Example 3: Gage Repeatability and Reproducibility

Overview
Suppose you are manufacturing small kilns that are used for drying materials used in other manufacturing processes. Assume for this example that the temperature range at which these kilns operate is usually between 90 and 110 degrees Celsius (°C). Before performing a process capability analysis (see Example 2: Process Capability Analysis), you want to ensure that the measurement system you are using is sufficiently precise to detect variability between kilns. A repeatability and reproducibility (R & R) study will first be designed to assess the precision of the measurement system, and then the results of that experiment will be analyzed.
Designing the R & R experiments For the first part of this example, it is irrelevant which data set is open, but a data set must be opened to access the Process Analysis Procedures. Since we will use Temperat.sta in the second part of this example, open this data file and start Process Analysis:

Ribbon bar. Select the Home tab. In the File group, click the Open arrow and on the menu, select Open Examples to display the Open a Statistica Data File dialog box. Open the Temperat.sta data file, which is located in the Datasets folder. Then, select the Statistics tab. In the Industrial Statistics group, click Process Analysis to display the Process Analysis Procedures Startup Panel.

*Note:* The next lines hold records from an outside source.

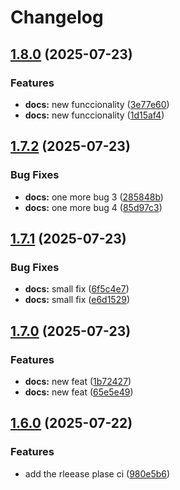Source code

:# Changelog

## [1.8.0](https://github.com/fernandomendieta-facephi/tagging-versioning-with-tags/compare/v1.7.2...v1.8.0) (2025-07-23)


### Features

* **docs:** new funccionality ([3e77e60](https://github.com/fernandomendieta-facephi/tagging-versioning-with-tags/commit/3e77e6036997e7d074c1342d589616038d932bb1))
* **docs:** new funccionality ([1d15af4](https://github.com/fernandomendieta-facephi/tagging-versioning-with-tags/commit/1d15af41db8b5e62b26fc9556d8be7fa814318b2))

## [1.7.2](https://github.com/fernandomendieta-facephi/tagging-versioning-with-tags/compare/v1.7.1...v1.7.2) (2025-07-23)


### Bug Fixes

* **docs:** one more bug 3 ([285848b](https://github.com/fernandomendieta-facephi/tagging-versioning-with-tags/commit/285848ba1a55409450c6734d3c437c520a0965e8))
* **docs:** one more bug 4 ([85d97c3](https://github.com/fernandomendieta-facephi/tagging-versioning-with-tags/commit/85d97c33da93f6b359ecbaae26e3f482065f5654))

## [1.7.1](https://github.com/fernandomendieta-facephi/tagging-versioning-with-tags/compare/v1.7.0...v1.7.1) (2025-07-23)


### Bug Fixes

* **docs:** small fix ([6f5c4e7](https://github.com/fernandomendieta-facephi/tagging-versioning-with-tags/commit/6f5c4e723736ca5368cd2f6d9f7c8fc9e86f1bf2))
* **docs:** small fix ([e6d1529](https://github.com/fernandomendieta-facephi/tagging-versioning-with-tags/commit/e6d15295f348b7b85f075dbdc5c7d3ad8cba4939))

## [1.7.0](https://github.com/fernandomendieta-facephi/tagging-versioning-with-tags/compare/v1.6.0...v1.7.0) (2025-07-23)


### Features

* **docs:** new feat ([1b72427](https://github.com/fernandomendieta-facephi/tagging-versioning-with-tags/commit/1b72427559ab8a84f5953d8a8ab65fbc3631bc09))
* **docs:** new feat ([65e5e49](https://github.com/fernandomendieta-facephi/tagging-versioning-with-tags/commit/65e5e49527eca51c251eecec6753ad45ad68b883))

## [1.6.0](https://github.com/fernandomendieta-facephi/tagging-versioning-with-tags/compare/1.5.0...v1.6.0) (2025-07-22)


### Features

* add the rleease plase ci ([980e5b6](https://github.com/fernandomendieta-facephi/tagging-versioning-with-tags/commit/980e5b6dd4decf22e7421f5aef7c6c2a2b0a5abc))

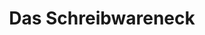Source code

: ---
title: "Das Schreibwareneck"
url: /steinfeld-oldenburg/das-schreibwareneck/
shop: Schreibwaren
---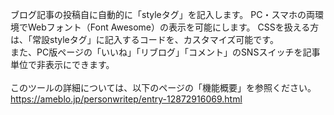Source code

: ブログ記事の投稿自に自動的に「styleタグ」を記入します。 PC・スマホの両環境でWebフォント（Font Awesome）の表示を可能にします。 CSSを扱える方は、「常設styleタグ」に記入するコードを、カスタマイズ可能です。<br>
また、PC版ページの「いいね」「リブログ」「コメント」のSNSスイッチを記事単位で非表示にできます。<br>
<br>
このツールの詳細については、以下のページの「機能概要」を参照ください。<br>
https://ameblo.jp/personwritep/entry-12872916069.html
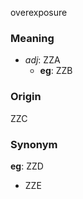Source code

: overexposure
### Meaning
+ _adj_: ZZA
    + __eg__: ZZB

### Origin

ZZC

### Synonym

__eg__: ZZD

+ ZZE



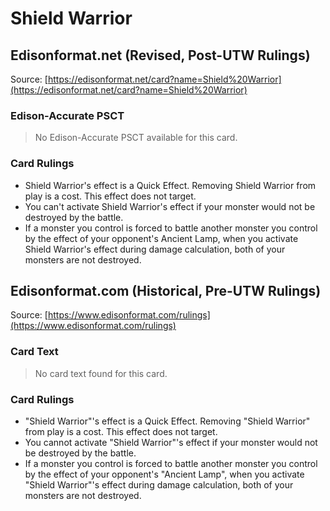 # Shield Warrior

## Edisonformat.net (Revised, Post-UTW Rulings)

Source: [https://edisonformat.net/card?name=Shield%20Warrior](https://edisonformat.net/card?name=Shield%20Warrior)

### Edison-Accurate PSCT

> No Edison-Accurate PSCT available for this card.

### Card Rulings

*   Shield Warrior's effect is a Quick Effect. Removing Shield Warrior from play is a cost. This effect does not target.
*   You can't activate Shield Warrior's effect if your monster would not be destroyed by the battle.
*   If a monster you control is forced to battle another monster you control by the effect of your opponent's Ancient Lamp, when you activate Shield Warrior's effect during damage calculation, both of your monsters are not destroyed.


## Edisonformat.com (Historical, Pre-UTW Rulings)

Source: [https://www.edisonformat.com/rulings](https://www.edisonformat.com/rulings)

### Card Text

> No card text found for this card.

### Card Rulings

*   "Shield Warrior"'s effect is a Quick Effect. Removing "Shield Warrior" from play is a cost. This effect does not target.
*   You cannot activate "Shield Warrior"'s effect if your monster would not be destroyed by the battle.
*   If a monster you control is forced to battle another monster you control by the effect of your opponent's "Ancient Lamp", when you activate "Shield Warrior"'s effect during damage calculation, both of your monsters are not destroyed.


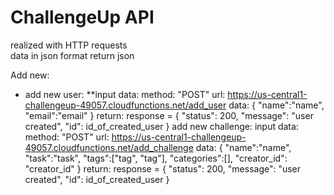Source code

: # ChallengeUp API

realized with HTTP requests<br/>
data in json format
return json

Add new:
* add new user:
		**input data:
			method: "POST"
			url: https://us-central1-challengeup-49057.cloudfunctions.net/add_user
			data: {
   				"name":"name",
    			"email":"email"
			}
		return:
			response = {
        		"status": 200,
        		"message": "user created",
        		"id": id_of_created_user
    		}
	add new challenge:
		input data:
			method: "POST"
			url: https://us-central1-challengeup-49057.cloudfunctions.net/add_challenge
			data: {
				"name":"name",
   				"task":"task",
   				"tags":["tag", "tag"],
   				"categories":[],
   				"creator_id": "creator_id"
			}
		return:
			response = {
        		"status": 200,
        		"message": "user created",
        		"id": id_of_created_user
    		}

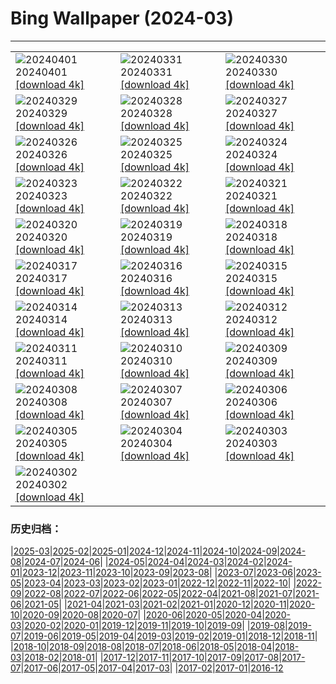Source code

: # Bing Wallpaper (2024-03)
**************

<table><tr><td><img src="https://www.bing.com/th?id=OHR.HungarianEggs_EN-CA7704543588_1920x1080.jpg" alt="20240401"> 20240401 <a href="https://www.bing.com/th?id=OHR.HungarianEggs_EN-CA7704543588_UHD.jpg">[download 4k]</a></td><td><img src="https://www.bing.com/th?id=OHR.SleepySloth_EN-CA8767906433_1920x1080.jpg" alt="20240331"> 20240331 <a href="https://www.bing.com/th?id=OHR.SleepySloth_EN-CA8767906433_UHD.jpg">[download 4k]</a></td><td><img src="https://www.bing.com/th?id=OHR.SouthStackLight_EN-CA7056549595_1920x1080.jpg" alt="20240330"> 20240330 <a href="https://www.bing.com/th?id=OHR.SouthStackLight_EN-CA7056549595_UHD.jpg">[download 4k]</a></td></tr><tr><td><img src="https://www.bing.com/th?id=OHR.ShanghaiBlossoms_EN-CA6737374745_1920x1080.jpg" alt="20240329"> 20240329 <a href="https://www.bing.com/th?id=OHR.ShanghaiBlossoms_EN-CA6737374745_UHD.jpg">[download 4k]</a></td><td><img src="https://www.bing.com/th?id=OHR.TeatroColon_EN-CA3441577861_1920x1080.jpg" alt="20240328"> 20240328 <a href="https://www.bing.com/th?id=OHR.TeatroColon_EN-CA3441577861_UHD.jpg">[download 4k]</a></td><td><img src="https://www.bing.com/th?id=OHR.HangRaiVietnam_EN-CA5331953765_1920x1080.jpg" alt="20240327"> 20240327 <a href="https://www.bing.com/th?id=OHR.HangRaiVietnam_EN-CA5331953765_UHD.jpg">[download 4k]</a></td></tr><tr><td><img src="https://www.bing.com/th?id=OHR.ColorfulHoli_EN-CA4586969756_1920x1080.jpg" alt="20240326"> 20240326 <a href="https://www.bing.com/th?id=OHR.ColorfulHoli_EN-CA4586969756_UHD.jpg">[download 4k]</a></td><td><img src="https://www.bing.com/th?id=OHR.WhiteEyes_EN-CA4348567130_1920x1080.jpg" alt="20240325"> 20240325 <a href="https://www.bing.com/th?id=OHR.WhiteEyes_EN-CA4348567130_UHD.jpg">[download 4k]</a></td><td><img src="https://www.bing.com/th?id=OHR.AmazonClouds_EN-CA3850474208_1920x1080.jpg" alt="20240324"> 20240324 <a href="https://www.bing.com/th?id=OHR.AmazonClouds_EN-CA3850474208_UHD.jpg">[download 4k]</a></td></tr><tr><td><img src="https://www.bing.com/th?id=OHR.WaikatoWater_EN-CA3565028886_1920x1080.jpg" alt="20240323"> 20240323 <a href="https://www.bing.com/th?id=OHR.WaikatoWater_EN-CA3565028886_UHD.jpg">[download 4k]</a></td><td><img src="https://www.bing.com/th?id=OHR.BwindiNationalForest_EN-CA3766951907_1920x1080.jpg" alt="20240322"> 20240322 <a href="https://www.bing.com/th?id=OHR.BwindiNationalForest_EN-CA3766951907_UHD.jpg">[download 4k]</a></td><td><img src="https://www.bing.com/th?id=OHR.SpringCaveDale_EN-CA2754665353_1920x1080.jpg" alt="20240321"> 20240321 <a href="https://www.bing.com/th?id=OHR.SpringCaveDale_EN-CA2754665353_UHD.jpg">[download 4k]</a></td></tr><tr><td><img src="https://www.bing.com/th?id=OHR.SpringFrog_EN-CA2338821027_1920x1080.jpg" alt="20240320"> 20240320 <a href="https://www.bing.com/th?id=OHR.SpringFrog_EN-CA2338821027_UHD.jpg">[download 4k]</a></td><td><img src="https://www.bing.com/th?id=OHR.ElephantRock_EN-CA1969254350_1920x1080.jpg" alt="20240319"> 20240319 <a href="https://www.bing.com/th?id=OHR.ElephantRock_EN-CA1969254350_UHD.jpg">[download 4k]</a></td><td><img src="https://www.bing.com/th?id=OHR.StFiniansBay_EN-CA8128380530_1920x1080.jpg" alt="20240318"> 20240318 <a href="https://www.bing.com/th?id=OHR.StFiniansBay_EN-CA8128380530_UHD.jpg">[download 4k]</a></td></tr><tr><td><img src="https://www.bing.com/th?id=OHR.BambooPanda_EN-CA7469688452_1920x1080.jpg" alt="20240317"> 20240317 <a href="https://www.bing.com/th?id=OHR.BambooPanda_EN-CA7469688452_UHD.jpg">[download 4k]</a></td><td><img src="https://www.bing.com/th?id=OHR.TulipAbbotsford_EN-CA8463194179_1920x1080.jpg" alt="20240316"> 20240316 <a href="https://www.bing.com/th?id=OHR.TulipAbbotsford_EN-CA8463194179_UHD.jpg">[download 4k]</a></td><td><img src="https://www.bing.com/th?id=OHR.AyutthayaTree_EN-CA7341157054_1920x1080.jpg" alt="20240315"> 20240315 <a href="https://www.bing.com/th?id=OHR.AyutthayaTree_EN-CA7341157054_UHD.jpg">[download 4k]</a></td></tr><tr><td><img src="https://www.bing.com/th?id=OHR.MagadiFlamingos_EN-CA6539676228_1920x1080.jpg" alt="20240314"> 20240314 <a href="https://www.bing.com/th?id=OHR.MagadiFlamingos_EN-CA6539676228_UHD.jpg">[download 4k]</a></td><td><img src="https://www.bing.com/th?id=OHR.BryceSnow_EN-CA5813093812_1920x1080.jpg" alt="20240313"> 20240313 <a href="https://www.bing.com/th?id=OHR.BryceSnow_EN-CA5813093812_UHD.jpg">[download 4k]</a></td><td><img src="https://www.bing.com/th?id=OHR.SleepyKoala_EN-CA5375269205_1920x1080.jpg" alt="20240312"> 20240312 <a href="https://www.bing.com/th?id=OHR.SleepyKoala_EN-CA5375269205_UHD.jpg">[download 4k]</a></td></tr><tr><td><img src="https://www.bing.com/th?id=OHR.BeaumontClock_EN-CA5068787864_1920x1080.jpg" alt="20240311"> 20240311 <a href="https://www.bing.com/th?id=OHR.BeaumontClock_EN-CA5068787864_UHD.jpg">[download 4k]</a></td><td><img src="https://www.bing.com/th?id=OHR.BistiBlue_EN-CA4421892310_1920x1080.jpg" alt="20240310"> 20240310 <a href="https://www.bing.com/th?id=OHR.BistiBlue_EN-CA4421892310_UHD.jpg">[download 4k]</a></td><td><img src="https://www.bing.com/th?id=OHR.TateLightUp_EN-CA4364910189_1920x1080.jpg" alt="20240309"> 20240309 <a href="https://www.bing.com/th?id=OHR.TateLightUp_EN-CA4364910189_UHD.jpg">[download 4k]</a></td></tr><tr><td><img src="https://www.bing.com/th?id=OHR.TarragonaSpain_EN-CA0184990294_1920x1080.jpg" alt="20240308"> 20240308 <a href="https://www.bing.com/th?id=OHR.TarragonaSpain_EN-CA0184990294_UHD.jpg">[download 4k]</a></td><td><img src="https://www.bing.com/th?id=OHR.WahclellaFalls_EN-CA9749764776_1920x1080.jpg" alt="20240307"> 20240307 <a href="https://www.bing.com/th?id=OHR.WahclellaFalls_EN-CA9749764776_UHD.jpg">[download 4k]</a></td><td><img src="https://www.bing.com/th?id=OHR.BangkokCircle_EN-CA9121846654_1920x1080.jpg" alt="20240306"> 20240306 <a href="https://www.bing.com/th?id=OHR.BangkokCircle_EN-CA9121846654_UHD.jpg">[download 4k]</a></td></tr><tr><td><img src="https://www.bing.com/th?id=OHR.ArenalCostaRica_EN-CA8547140342_1920x1080.jpg" alt="20240305"> 20240305 <a href="https://www.bing.com/th?id=OHR.ArenalCostaRica_EN-CA8547140342_UHD.jpg">[download 4k]</a></td><td><img src="https://www.bing.com/th?id=OHR.KrugerLeopard_EN-CA0192962023_1920x1080.jpg" alt="20240304"> 20240304 <a href="https://www.bing.com/th?id=OHR.KrugerLeopard_EN-CA0192962023_UHD.jpg">[download 4k]</a></td><td><img src="https://www.bing.com/th?id=OHR.ModicaItaly_EN-CA9502115177_1920x1080.jpg" alt="20240303"> 20240303 <a href="https://www.bing.com/th?id=OHR.ModicaItaly_EN-CA9502115177_UHD.jpg">[download 4k]</a></td></tr><tr><td><img src="https://www.bing.com/th?id=OHR.WheatonRiverYukon_EN-CA9040567643_1920x1080.jpg" alt="20240302"> 20240302 <a href="https://www.bing.com/th?id=OHR.WheatonRiverYukon_EN-CA9040567643_UHD.jpg">[download 4k]</a></td><td></td><td></td></tr></table>

### 历史归档：

|[2025-03](/../2025-03/2025-03.md)|[2025-02](/../2025-02/2025-02.md)|[2025-01](/../2025-01/2025-01.md)|[2024-12](/../2024-12/2024-12.md)|[2024-11](/../2024-11/2024-11.md)|[2024-10](/../2024-10/2024-10.md)|[2024-09](/../2024-09/2024-09.md)|[2024-08](/../2024-08/2024-08.md)|[2024-07](/../2024-07/2024-07.md)|[2024-06](/../2024-06/2024-06.md)|
|[2024-05](/../2024-05/2024-05.md)|[2024-04](/../2024-04/2024-04.md)|[2024-03](/2024-03.md)|[2024-02](/../2024-02/2024-02.md)|[2024-01](/../2024-01/2024-01.md)|[2023-12](/../2023-12/2023-12.md)|[2023-11](/../2023-11/2023-11.md)|[2023-10](/../2023-10/2023-10.md)|[2023-09](/../2023-09/2023-09.md)|[2023-08](/../2023-08/2023-08.md)|
|[2023-07](/../2023-07/2023-07.md)|[2023-06](/../2023-06/2023-06.md)|[2023-05](/../2023-05/2023-05.md)|[2023-04](/../2023-04/2023-04.md)|[2023-03](/../2023-03/2023-03.md)|[2023-02](/../2023-02/2023-02.md)|[2023-01](/../2023-01/2023-01.md)|[2022-12](/../2022-12/2022-12.md)|[2022-11](/../2022-11/2022-11.md)|[2022-10](/../2022-10/2022-10.md)|
|[2022-09](/../2022-09/2022-09.md)|[2022-08](/../2022-08/2022-08.md)|[2022-07](/../2022-07/2022-07.md)|[2022-06](/../2022-06/2022-06.md)|[2022-05](/../2022-05/2022-05.md)|[2022-04](/../2022-04/2022-04.md)|[2021-08](/../2021-08/2021-08.md)|[2021-07](/../2021-07/2021-07.md)|[2021-06](/../2021-06/2021-06.md)|[2021-05](/../2021-05/2021-05.md)|
|[2021-04](/../2021-04/2021-04.md)|[2021-03](/../2021-03/2021-03.md)|[2021-02](/../2021-02/2021-02.md)|[2021-01](/../2021-01/2021-01.md)|[2020-12](/../2020-12/2020-12.md)|[2020-11](/../2020-11/2020-11.md)|[2020-10](/../2020-10/2020-10.md)|[2020-09](/../2020-09/2020-09.md)|[2020-08](/../2020-08/2020-08.md)|[2020-07](/../2020-07/2020-07.md)|
|[2020-06](/../2020-06/2020-06.md)|[2020-05](/../2020-05/2020-05.md)|[2020-04](/../2020-04/2020-04.md)|[2020-03](/../2020-03/2020-03.md)|[2020-02](/../2020-02/2020-02.md)|[2020-01](/../2020-01/2020-01.md)|[2019-12](/../2019-12/2019-12.md)|[2019-11](/../2019-11/2019-11.md)|[2019-10](/../2019-10/2019-10.md)|[2019-09](/../2019-09/2019-09.md)|
|[2019-08](/../2019-08/2019-08.md)|[2019-07](/../2019-07/2019-07.md)|[2019-06](/../2019-06/2019-06.md)|[2019-05](/../2019-05/2019-05.md)|[2019-04](/../2019-04/2019-04.md)|[2019-03](/../2019-03/2019-03.md)|[2019-02](/../2019-02/2019-02.md)|[2019-01](/../2019-01/2019-01.md)|[2018-12](/../2018-12/2018-12.md)|[2018-11](/../2018-11/2018-11.md)|
|[2018-10](/../2018-10/2018-10.md)|[2018-09](/../2018-09/2018-09.md)|[2018-08](/../2018-08/2018-08.md)|[2018-07](/../2018-07/2018-07.md)|[2018-06](/../2018-06/2018-06.md)|[2018-05](/../2018-05/2018-05.md)|[2018-04](/../2018-04/2018-04.md)|[2018-03](/../2018-03/2018-03.md)|[2018-02](/../2018-02/2018-02.md)|[2018-01](/../2018-01/2018-01.md)|
|[2017-12](/../2017-12/2017-12.md)|[2017-11](/../2017-11/2017-11.md)|[2017-10](/../2017-10/2017-10.md)|[2017-09](/../2017-09/2017-09.md)|[2017-08](/../2017-08/2017-08.md)|[2017-07](/../2017-07/2017-07.md)|[2017-06](/../2017-06/2017-06.md)|[2017-05](/../2017-05/2017-05.md)|[2017-04](/../2017-04/2017-04.md)|[2017-03](/../2017-03/2017-03.md)|
|[2017-02](/../2017-02/2017-02.md)|[2017-01](/../2017-01/2017-01.md)|[2016-12](/../2016-12/2016-12.md)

Classic menus. On the File menu, select Open Examples to display the Open a Statistica Data File dialog box. Open the Temperat.sta data file, which is located in the Datasets folder. Then, on the Statistics - Industrial Statistics & Six Sigma submenu, select Process Analysis to display the Process Analysis Procedures Startup Panel.

Double-click Gage repeatability & reproducibility to display the Repeatability & Reproducibility Analysis - Generate design dialog box.

Now, suppose you have five engineers who are routinely involved in the production process. Those engineers will serve as your operators of the gages; thus, enter 5 in the Number of operators box.

Also, assume that within the available time frame, you can manage to run a study where each engineer measures 8 kilns (parts) three times (3 trials). Therefore, enter 8 as the Number of parts and 3 as the Number of trials in the respective boxes on the Generate design tab. The Repeatability & Reproducibility Analysis dialog box - Generate design tab will now look like this:

Note: you can also specify single-trial designs with the Process Analysis module. In that case, the repeatability and reproducibility of measurements cannot be separately estimated, but will both contribute to the variability across operators measuring the same part. This type of "abridged" R & R study is useful in order to perform periodic checks on the precision of the measurement system.
Reviewing results
Click the OK button in the Repeatability & Reproducibility Analysis - Generate design dialog box to display the Repeatability & Reproducibility Design dialog box.

The design of the R & R study can be displayed (and saved) either in the Standard Statistica data file format (using the Data files tab), or the Standard gage R & R data sheet format (using the R & R data sheets tab) without any grouping or coding variables (see, Gage Repeatability and Reproducibility Overview for details).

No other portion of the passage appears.